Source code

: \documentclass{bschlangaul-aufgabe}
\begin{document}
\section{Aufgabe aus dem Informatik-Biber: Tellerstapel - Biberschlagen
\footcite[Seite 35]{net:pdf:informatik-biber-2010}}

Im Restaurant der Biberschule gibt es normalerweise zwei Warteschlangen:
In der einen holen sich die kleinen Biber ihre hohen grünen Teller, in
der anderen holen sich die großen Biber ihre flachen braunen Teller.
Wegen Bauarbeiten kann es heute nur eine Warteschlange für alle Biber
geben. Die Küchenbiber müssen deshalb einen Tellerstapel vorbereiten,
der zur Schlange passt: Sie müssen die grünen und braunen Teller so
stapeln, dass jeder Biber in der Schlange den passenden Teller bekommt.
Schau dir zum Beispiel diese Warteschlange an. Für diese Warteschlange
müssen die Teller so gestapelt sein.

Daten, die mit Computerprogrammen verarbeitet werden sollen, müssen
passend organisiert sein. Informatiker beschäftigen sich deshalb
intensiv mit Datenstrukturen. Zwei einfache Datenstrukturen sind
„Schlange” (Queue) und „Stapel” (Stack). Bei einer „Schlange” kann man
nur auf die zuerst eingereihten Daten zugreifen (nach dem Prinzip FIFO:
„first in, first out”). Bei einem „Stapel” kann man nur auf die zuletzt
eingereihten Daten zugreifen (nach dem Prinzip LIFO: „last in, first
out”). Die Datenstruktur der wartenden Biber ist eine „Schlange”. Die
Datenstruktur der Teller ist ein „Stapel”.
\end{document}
-=-=-
Starting with the line that holds "passend organisiert sein.", copy each remaining line of the listing above exactly, through the last one.

# Task result
passend organisiert sein. Informatiker beschäftigen sich deshalb
intensiv mit Datenstrukturen. Zwei einfache Datenstrukturen sind
„Schlange” (Queue) und „Stapel” (Stack). Bei einer „Schlange” kann man
nur auf die zuerst eingereihten Daten zugreifen (nach dem Prinzip FIFO:
„first in, first out”). Bei einem „Stapel” kann man nur auf die zuletzt
eingereihten Daten zugreifen (nach dem Prinzip LIFO: „last in, first
out”). Die Datenstruktur der wartenden Biber ist eine „Schlange”. Die
Datenstruktur der Teller ist ein „Stapel”.
\end{document}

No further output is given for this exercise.